[Halld-offline] pythia-geant.map, back to basics

Fri Dec 20 10:15:00 EST 2013

Just to follow up on the problem of REST not finishing,
I ran 3000 runs (10k events/run, 30M events total) on
the stanley cluster at IU, which had a failure rate of
261 / 5000 = 5.22% when I ran 2 months ago,
mostly due to REST not finishing.

For this round (rep. ver. 12242), I found 3000 REST files,
with no runs failing to produce a REST file. I believe the issue
that I suspected to be some kind of network connection failure
seems to have been completely resolved, thanks to the fix
that Simon put in for in TRACKING/DTrackFitterKalmanSIMD.cc
for rep. ver. 11918.

I ran hd_dump with no libraries specified over the 3000 REST files
to figure out how many events they contained, and the results are:
1. 2932 runs had  10k events
2.   15 runs had 9999 events
3.   33 runs segfault
4.   18 don't finish
5.    2 finish hd_dump with no more events, but have <10k events

In my talk at the offline meeting on November 13, I discussed
finding the message
"ZFATAL called from MZPUSH" for hdgeant runs that did not
process all events, and the message
"Caught HUP signal for thread 0x..."
for mcsmear runs that did not process all events.

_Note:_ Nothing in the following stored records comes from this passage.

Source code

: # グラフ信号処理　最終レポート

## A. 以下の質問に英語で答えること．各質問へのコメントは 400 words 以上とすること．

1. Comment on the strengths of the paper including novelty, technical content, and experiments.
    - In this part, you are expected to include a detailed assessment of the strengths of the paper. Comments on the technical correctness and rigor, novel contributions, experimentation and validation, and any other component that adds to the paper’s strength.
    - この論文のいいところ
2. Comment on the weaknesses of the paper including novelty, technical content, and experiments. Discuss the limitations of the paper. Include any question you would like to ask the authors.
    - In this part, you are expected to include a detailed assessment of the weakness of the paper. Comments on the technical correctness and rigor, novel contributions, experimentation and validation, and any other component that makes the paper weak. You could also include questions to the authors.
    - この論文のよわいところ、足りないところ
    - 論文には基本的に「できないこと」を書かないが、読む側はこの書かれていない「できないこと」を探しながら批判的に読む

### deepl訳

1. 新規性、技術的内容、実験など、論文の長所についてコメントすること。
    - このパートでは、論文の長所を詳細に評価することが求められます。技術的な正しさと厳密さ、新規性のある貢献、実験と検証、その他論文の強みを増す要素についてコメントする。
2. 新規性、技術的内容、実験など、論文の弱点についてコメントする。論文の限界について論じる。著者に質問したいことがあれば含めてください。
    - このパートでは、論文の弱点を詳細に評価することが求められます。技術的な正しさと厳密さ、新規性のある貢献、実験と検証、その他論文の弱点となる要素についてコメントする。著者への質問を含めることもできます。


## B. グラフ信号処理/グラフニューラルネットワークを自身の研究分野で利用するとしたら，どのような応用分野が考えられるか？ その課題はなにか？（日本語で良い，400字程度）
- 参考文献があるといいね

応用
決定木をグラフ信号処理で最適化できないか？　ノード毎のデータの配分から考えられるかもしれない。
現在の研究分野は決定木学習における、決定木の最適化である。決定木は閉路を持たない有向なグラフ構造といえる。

These occurred for 10 runs for hdgeant, and 5 runs for mcsmear
out of 5000 total runs. This time around I was not able to
find a single case for either of these in 3000 runs.
This does not seem like a fluke, and I wonder if  anybody checked
anything in to fix these problems...

Currently the largest software issue in running bggen events
seem to be items 3. and 4. in the list above.
These are probably the same issues I found before, where in
some cases isolating the single event will give a reproducible
failure, while in others the pile-up of previous events
are necessary to reproduce the result.

Our current success rate is 97.7%, up from 94.8%
two months ago.

	Kei

On 12/18/13 2:12 PM, Mark Ito wrote:
> Kei,
>
> On 12/18/2013 11:53 AM, Kei Moriya wrote:
>> I assume this proposed change affects the geantId code that you
>> checked in?
> This does not effect that change. Also note that geantId is a mis-nomer
> for the change checked in. That was appropriate for the previous
> abandoned approach.
>> At the very least we can assume that the REST not stopping
>> problem is solved.
> Good news!
>>
>> In previous batch runs most of the failures I saw were from
>> either REST getting stuck at one event or not finishing,
>> which I assumed to be a database connection problem,
>> but that seems to be gone.
> A database connection problem would stop a job at the very beginning. It
> would also be obvious in the log file; there would be a complaint about
> getting some sort of constants.
>>
>> I can start analyzing the bggen events I currently have,
>> or if there will be significant changes to the geantId
>> due to the new changes, I can wait to generate/simulate
>> a new batch.
> I would wait for me to check in the new changes. Alternately you can use
> the revision of
> pythia-geant.map attached to my last message, or check out the version
> from revision 3195.
>
>     -- Mark
>